Maybe we could consider addressing some of these VAT rate anomalies in the context of the proposed political debate
on rate simplification.
Changes arising from rate harmonisation would not of themselves necessarily mean that the standard rate would apply
across the board. What it could mean is that a broader swathe of goods and services would be subject to the
standard rate. Logically, the consumer could see certain prices increase accordingly as the new uniform rate
applied. However this should result in an increased VAT take overall, which should allow for a reduction in the
standard rate, giving a consumer price reduction in other areas- such as passenger cars. Many factors would have to
be taken into account and a detailed examination would more properly be the stuff of an economics article.
It is not evident that that an Irish government would find it easy to tackle such sweeping VAT reforms. The mere
mention of “VAT on children’s shoes” would be likely to strike dread into the hearts of any politicians who might
contemplate such things. Widescale adjustment of the existing VAT rate structure would have to be handled very
skillfully to avoid inflation, social unrest and in some cases, genuine hardship.Certainly there would be a need for
some sort of compensatory measures for those on low incomes. Indeed the Copenhagen Economics Report recommends that
alternative non-VAT instruments should be seriously appraised to replace low VAT rates in certain areas. The
Copenhagen Economics report also acknowledged that the value of private consumption would be most affected in
countries where the existing VAT rates vary considerably – such as Ireland – whereas in countries where already have
an almost uniform rate structure – like Denmark – a change in the rates would have little effect.
Conclusion
The rates provisions of the Directive give rise to more variations than one might initially imagine. And national
authorities have made fulsome use of leeway which has been available up to now in relation to low VAT rates. The
result is a labyrinth of disparity and considerably more than a trail of breadcrumbs may be needed to find our way
back to the original goals of the Treaty of Rome.
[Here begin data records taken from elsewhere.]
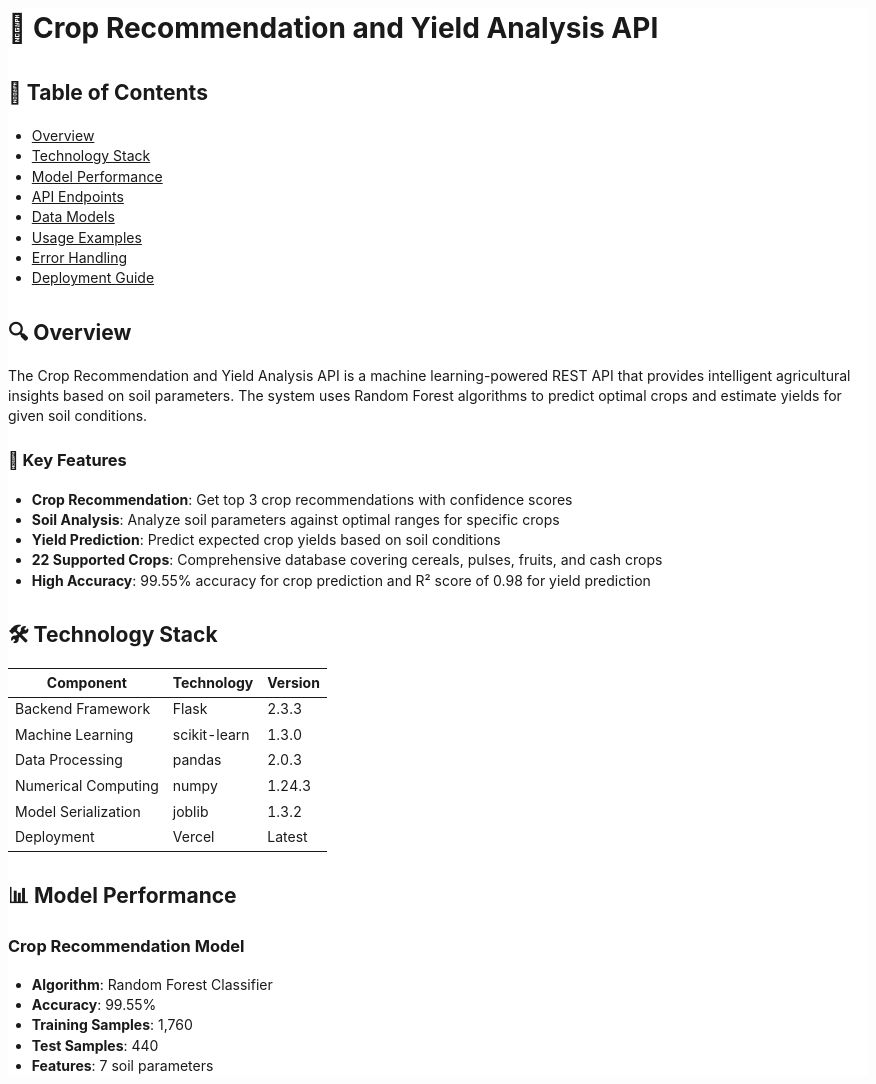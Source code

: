 # 🌾 Crop Recommendation and Yield Analysis API

## 📖 Table of Contents
- [Overview](#overview)
- [Technology Stack](#technology-stack)
- [Model Performance](#model-performance)
- [API Endpoints](#api-endpoints)
- [Data Models](#data-models)
- [Usage Examples](#usage-examples)
- [Error Handling](#error-handling)
- [Deployment Guide](#deployment-guide)

## 🔍 Overview

The Crop Recommendation and Yield Analysis API is a machine learning-powered REST API that provides intelligent agricultural insights based on soil parameters. The system uses Random Forest algorithms to predict optimal crops and estimate yields for given soil conditions.

### 🎯 Key Features
- **Crop Recommendation**: Get top 3 crop recommendations with confidence scores
- **Soil Analysis**: Analyze soil parameters against optimal ranges for specific crops
- **Yield Prediction**: Predict expected crop yields based on soil conditions
- **22 Supported Crops**: Comprehensive database covering cereals, pulses, fruits, and cash crops
- **High Accuracy**: 99.55% accuracy for crop prediction and R² score of 0.98 for yield prediction

## 🛠️ Technology Stack

| Component | Technology | Version |
|-----------|------------|---------|
| Backend Framework | Flask | 2.3.3 |
| Machine Learning | scikit-learn | 1.3.0 |
| Data Processing | pandas | 2.0.3 |
| Numerical Computing | numpy | 1.24.3 |
| Model Serialization | joblib | 1.3.2 |
| Deployment | Vercel | Latest |

## 📊 Model Performance

### Crop Recommendation Model
- **Algorithm**: Random Forest Classifier
- **Accuracy**: 99.55%
- **Training Samples**: 1,760
- **Test Samples**: 440
- **Features**: 7 soil parameters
If the Commission can muster up the political will for genuine debate around rate simplification and uniformity, we
could be living in interesting times between now and 2010. If.
______________________________________________
Reference Material:
Study on reduced VAT applied to goods and services in the Member States of the European Union – Final Report – 21
June 2007 – Copenhagen Economics – 6503 DG TAXUD
VAT Rates applied in the Member States of the European Community – Situation at 1st May 2007 – DOC/2137/2007 – EN.